▶ **Task**: Select every line below containing the word "nice".

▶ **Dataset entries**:
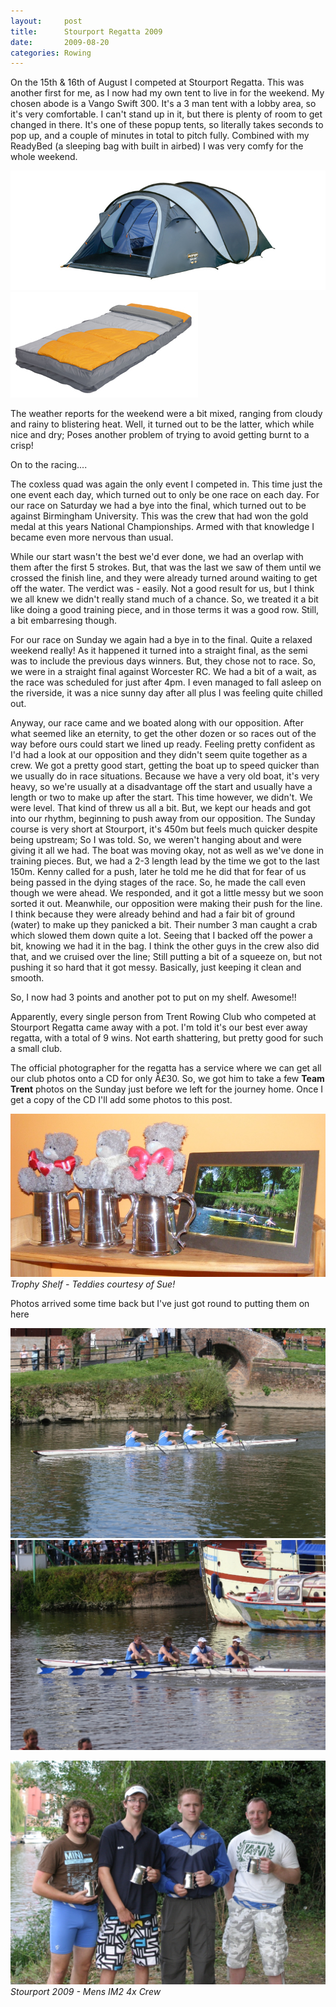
 ```yaml
---
layout:     post
title:      Stourport Regatta 2009
date:       2009-08-20
categories: Rowing
---
```

On the 15th & 16th of August I competed at Stourport Regatta. This was another first for me, as I now had my own tent to live in for the weekend. My chosen abode is a Vango Swift 300. It's a 3 man tent with a lobby area, so it's very comfortable. I can't stand up in it, but there is plenty of room to get changed in there. It's one of these popup tents, so literally takes seconds to pop up, and a couple of minutes in total to pitch fully. Combined with my ReadyBed (a sleeping bag with built in airbed) I was very comfy for the whole weekend.

![image](../assets/swift-300-ensign-bluebell.jpg)
![image](../assets/readybed.jpg)

The weather reports for the weekend were a bit mixed, ranging from cloudy and rainy to blistering heat. Well, it turned out to be the latter, which while nice and dry; Poses another problem of trying to avoid getting burnt to a crisp!

On to the racing....

The coxless quad was again the only event I competed in. This time just the one event each day, which turned out to only be one race on each day. For our race on Saturday we had a bye into the final, which turned out to be against Birmingham University. This was the crew that had won the gold medal at this years National Championships. Armed with that knowledge I became even more nervous than usual.

While our start wasn't the best we'd ever done, we had an overlap with them after the first 5 strokes. But, that was the last we saw of them until we crossed the finish line, and they were already turned around waiting to get off the water. The verdict was - easily. Not a good result for us, but I think we all knew we didn't really stand much of a chance. So, we treated it a bit like doing a good training piece, and in those terms it was a good row. Still, a bit embarresing though.

For our race on Sunday we again had a bye in to the final. Quite a relaxed weekend really! As it happened it turned into a straight final, as the semi was to include the previous days winners. But, they chose not to race. So, we were in a straight final against Worcester RC. We had a bit of a wait, as the race was scheduled for just after 4pm. I even managed to fall asleep on the riverside, it was a nice sunny day after all plus I was feeling quite chilled out.

Anyway, our race came and we boated along with our opposition. After what seemed like an eternity, to get the other dozen or so races out of the way before ours could start we lined up ready. Feeling pretty confident as I'd had a look at our opposition and they didn't seem quite together as a crew. We got a pretty good start, getting the boat up to speed quicker than we usually do in race situations. Because we have a very old boat, it's very heavy, so we're usually at a disadvantage off the start and usually have a length or two to make up after the start. This time however, we didn't. We were level. That kind of threw us all a bit. But, we kept our heads and got into our rhythm, beginning to push away from our opposition. The Sunday course is very short at Stourport, it's 450m but feels much quicker despite being upstream; So I was told. So, we weren't hanging about and were giving it all we had. The boat was moving okay, not as well as we've done in training pieces. But, we had a 2-3 length lead by the time we got to the last 150m. Kenny called for a push, later he told me he did that for fear of us being passed in the dying stages of the race. So, he made the call even though we were ahead. We responded, and it got a little messy but we soon sorted it out. Meanwhile, our opposition were making their push for the line. I think because they were already behind and had a fair bit of ground (water) to make up they panicked a bit. Their number 3 man caught a crab which slowed them down quite a lot. Seeing that I backed off the power a bit, knowing we had it in the bag. I think the other guys in the crew also did that, and we cruised over the line; Still putting a bit of a squeeze on, but not pushing it so hard that it got messy. Basically, just keeping it clean and smooth.

So, I now had 3 points and another pot to put on my shelf. Awesome!!

Apparently, every single person from Trent Rowing Club who competed at Stourport Regatta came away with a pot. I'm told it's our best ever away regatta, with a total of 9 wins. Not earth shattering, but pretty good for such a small club.

The official photographer for the regatta has a service where we can get all our club photos onto a CD for only Â£30. So, we got him to take a few **Team Trent** photos on the Sunday just before we left for the journey home. Once I get a copy of the CD I'll add some photos to this post.

![image](../assets/dscf4470.jpg)
*Trophy Shelf - Teddies courtesy of Sue!*

Photos arrived some time back but I've just got round to putting them on here

![image](../assets/IMG_4964.JPG)
![image](../assets/IMG_4966.JPG)

![image](../assets/IMG_4411.JPG)
*Stourport 2009 - Mens IM2 4x Crew*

▶ **Written answer**:
The weather reports for the weekend were a bit mixed, ranging from cloudy and rainy to blistering heat. Well, it turned out to be the latter, which while nice and dry; Poses another problem of trying to avoid getting burnt to a crisp!
For our race on Sunday we again had a bye in to the final. Quite a relaxed weekend really! As it happened it turned into a straight final, as the semi was to include the previous days winners. But, they chose not to race. So, we were in a straight final against Worcester RC. We had a bit of a wait, as the race was scheduled for just after 4pm. I even managed to fall asleep on the riverside, it was a nice sunny day after all plus I was feeling quite chilled out.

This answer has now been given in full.